- What is being asked
All entries should be output exactly as they stand.

- Entries provided
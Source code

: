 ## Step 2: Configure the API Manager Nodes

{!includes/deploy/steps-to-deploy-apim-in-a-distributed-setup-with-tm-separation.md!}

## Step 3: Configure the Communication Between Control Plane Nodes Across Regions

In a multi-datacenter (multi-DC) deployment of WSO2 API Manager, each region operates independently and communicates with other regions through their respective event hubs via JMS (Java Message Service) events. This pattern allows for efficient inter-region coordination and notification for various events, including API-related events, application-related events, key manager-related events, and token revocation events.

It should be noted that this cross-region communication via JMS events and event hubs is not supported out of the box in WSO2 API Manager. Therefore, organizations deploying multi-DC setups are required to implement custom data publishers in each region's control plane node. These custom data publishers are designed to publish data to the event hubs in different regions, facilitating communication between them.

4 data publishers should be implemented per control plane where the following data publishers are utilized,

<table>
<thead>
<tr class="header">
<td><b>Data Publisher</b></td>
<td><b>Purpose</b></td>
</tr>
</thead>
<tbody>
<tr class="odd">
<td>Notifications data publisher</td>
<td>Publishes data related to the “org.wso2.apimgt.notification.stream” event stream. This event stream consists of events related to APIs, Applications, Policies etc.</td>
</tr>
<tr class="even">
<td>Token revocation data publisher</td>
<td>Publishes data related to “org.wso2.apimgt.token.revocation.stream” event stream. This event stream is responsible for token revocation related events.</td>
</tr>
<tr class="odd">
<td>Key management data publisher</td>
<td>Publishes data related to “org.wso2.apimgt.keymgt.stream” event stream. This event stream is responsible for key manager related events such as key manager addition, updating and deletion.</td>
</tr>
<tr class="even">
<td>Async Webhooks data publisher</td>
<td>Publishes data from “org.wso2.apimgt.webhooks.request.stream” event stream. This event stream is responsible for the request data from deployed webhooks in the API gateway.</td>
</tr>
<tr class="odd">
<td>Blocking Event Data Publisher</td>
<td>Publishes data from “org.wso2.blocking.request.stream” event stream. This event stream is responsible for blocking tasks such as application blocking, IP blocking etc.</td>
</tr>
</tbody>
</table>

- Task solution
Source code

: ## Step 2: Configure the API Manager Nodes

{!includes/deploy/steps-to-deploy-apim-in-a-distributed-setup-with-tm-separation.md!}

## Step 3: Configure the Communication Between Control Plane Nodes Across Regions

In a multi-datacenter (multi-DC) deployment of WSO2 API Manager, each region operates independently and communicates with other regions through their respective event hubs via JMS (Java Message Service) events. This pattern allows for efficient inter-region coordination and notification for various events, including API-related events, application-related events, key manager-related events, and token revocation events.

It should be noted that this cross-region communication via JMS events and event hubs is not supported out of the box in WSO2 API Manager. Therefore, organizations deploying multi-DC setups are required to implement custom data publishers in each region's control plane node. These custom data publishers are designed to publish data to the event hubs in different regions, facilitating communication between them.

4 data publishers should be implemented per control plane where the following data publishers are utilized,

<table>
<thead>
<tr class="header">
<td><b>Data Publisher</b></td>
<td><b>Purpose</b></td>
</tr>
</thead>
<tbody>
<tr class="odd">
<td>Notifications data publisher</td>
<td>Publishes data related to the “org.wso2.apimgt.notification.stream” event stream. This event stream consists of events related to APIs, Applications, Policies etc.</td>
</tr>
<tr class="even">
<td>Token revocation data publisher</td>
<td>Publishes data related to “org.wso2.apimgt.token.revocation.stream” event stream. This event stream is responsible for token revocation related events.</td>
</tr>
<tr class="odd">
<td>Key management data publisher</td>
<td>Publishes data related to “org.wso2.apimgt.keymgt.stream” event stream. This event stream is responsible for key manager related events such as key manager addition, updating and deletion.</td>
</tr>
<tr class="even">
<td>Async Webhooks data publisher</td>
<td>Publishes data from “org.wso2.apimgt.webhooks.request.stream” event stream. This event stream is responsible for the request data from deployed webhooks in the API gateway.</td>
</tr>
<tr class="odd">
<td>Blocking Event Data Publisher</td>
<td>Publishes data from “org.wso2.blocking.request.stream” event stream. This event stream is responsible for blocking tasks such as application blocking, IP blocking etc.</td>
</tr>
</tbody>
</table>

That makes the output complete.